**Problem**
Go through the data below and return each line where the string "Emergence" occurs.

**Entries provided**
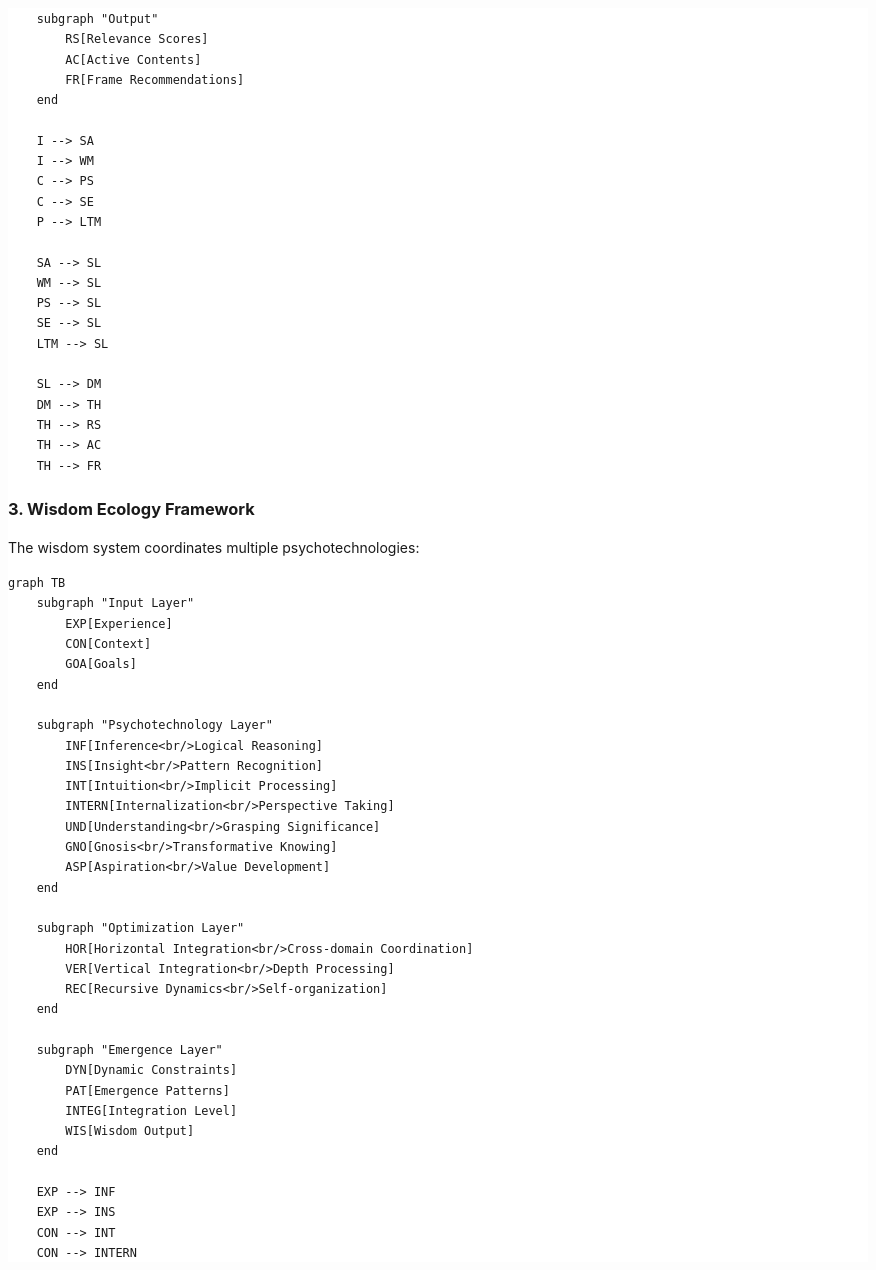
 ```mermaid
    subgraph "Output"
        RS[Relevance Scores]
        AC[Active Contents]
        FR[Frame Recommendations]
    end
    
    I --> SA
    I --> WM
    C --> PS
    C --> SE
    P --> LTM
    
    SA --> SL
    WM --> SL
    PS --> SL
    SE --> SL
    LTM --> SL
    
    SL --> DM
    DM --> TH
    TH --> RS
    TH --> AC
    TH --> FR
```

### 3. Wisdom Ecology Framework

The wisdom system coordinates multiple psychotechnologies:

```mermaid
graph TB
    subgraph "Input Layer"
        EXP[Experience]
        CON[Context]
        GOA[Goals]
    end
    
    subgraph "Psychotechnology Layer"
        INF[Inference<br/>Logical Reasoning]
        INS[Insight<br/>Pattern Recognition] 
        INT[Intuition<br/>Implicit Processing]
        INTERN[Internalization<br/>Perspective Taking]
        UND[Understanding<br/>Grasping Significance]
        GNO[Gnosis<br/>Transformative Knowing]
        ASP[Aspiration<br/>Value Development]
    end
    
    subgraph "Optimization Layer"
        HOR[Horizontal Integration<br/>Cross-domain Coordination]
        VER[Vertical Integration<br/>Depth Processing]
        REC[Recursive Dynamics<br/>Self-organization]
    end
    
    subgraph "Emergence Layer"
        DYN[Dynamic Constraints]
        PAT[Emergence Patterns]
        INTEG[Integration Level]
        WIS[Wisdom Output]
    end
    
    EXP --> INF
    EXP --> INS
    CON --> INT
    CON --> INTERN
```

**Answer section**
    subgraph "Emergence Layer"
        PAT[Emergence Patterns]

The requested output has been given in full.